[[ RECORDS FOR THE EXERCISE open ]]
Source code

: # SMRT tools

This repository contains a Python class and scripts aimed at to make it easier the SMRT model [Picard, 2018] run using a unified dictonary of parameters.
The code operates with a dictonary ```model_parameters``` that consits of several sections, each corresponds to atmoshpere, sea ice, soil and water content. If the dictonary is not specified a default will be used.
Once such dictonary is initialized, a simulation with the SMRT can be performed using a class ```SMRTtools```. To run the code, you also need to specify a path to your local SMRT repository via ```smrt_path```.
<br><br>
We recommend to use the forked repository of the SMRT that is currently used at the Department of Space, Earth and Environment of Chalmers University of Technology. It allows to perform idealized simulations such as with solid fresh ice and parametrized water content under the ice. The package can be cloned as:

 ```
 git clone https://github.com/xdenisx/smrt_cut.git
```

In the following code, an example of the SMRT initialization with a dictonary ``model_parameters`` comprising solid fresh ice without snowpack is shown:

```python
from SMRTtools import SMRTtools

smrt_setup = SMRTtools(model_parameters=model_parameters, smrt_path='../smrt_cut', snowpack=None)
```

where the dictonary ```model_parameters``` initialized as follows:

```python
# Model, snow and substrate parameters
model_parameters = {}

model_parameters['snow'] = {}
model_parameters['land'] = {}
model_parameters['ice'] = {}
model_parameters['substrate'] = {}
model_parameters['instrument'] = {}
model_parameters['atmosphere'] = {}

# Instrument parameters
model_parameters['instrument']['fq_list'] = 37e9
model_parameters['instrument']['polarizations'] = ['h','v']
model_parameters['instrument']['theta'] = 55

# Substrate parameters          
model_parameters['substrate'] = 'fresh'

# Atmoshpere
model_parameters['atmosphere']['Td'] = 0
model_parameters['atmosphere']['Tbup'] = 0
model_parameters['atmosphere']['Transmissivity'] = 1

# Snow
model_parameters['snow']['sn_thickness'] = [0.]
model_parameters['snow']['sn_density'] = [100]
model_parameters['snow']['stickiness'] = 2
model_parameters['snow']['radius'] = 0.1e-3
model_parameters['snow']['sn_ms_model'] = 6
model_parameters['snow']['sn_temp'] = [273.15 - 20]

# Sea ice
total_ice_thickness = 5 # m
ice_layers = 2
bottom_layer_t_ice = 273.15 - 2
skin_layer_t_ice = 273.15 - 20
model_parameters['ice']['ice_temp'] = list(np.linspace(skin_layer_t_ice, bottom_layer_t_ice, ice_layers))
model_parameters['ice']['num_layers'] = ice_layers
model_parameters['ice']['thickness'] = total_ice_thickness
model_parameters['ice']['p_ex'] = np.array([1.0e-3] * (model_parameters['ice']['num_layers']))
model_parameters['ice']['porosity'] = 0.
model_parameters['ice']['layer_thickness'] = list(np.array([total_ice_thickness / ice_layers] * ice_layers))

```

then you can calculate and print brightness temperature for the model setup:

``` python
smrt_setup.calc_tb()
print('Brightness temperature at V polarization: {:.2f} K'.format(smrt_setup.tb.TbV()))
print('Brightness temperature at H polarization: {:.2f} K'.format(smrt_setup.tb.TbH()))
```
[[ RECORDS FOR THE EXERCISE closed ]]
◆ WHAT YOU ARE ASKED TO DO
What is needed is every line from the data above that includes the string "format", copied out.

◆ TASK OUTPUT
print('Brightness temperature at V polarization: {:.2f} K'.format(smrt_setup.tb.TbV()))
print('Brightness temperature at H polarization: {:.2f} K'.format(smrt_setup.tb.TbH()))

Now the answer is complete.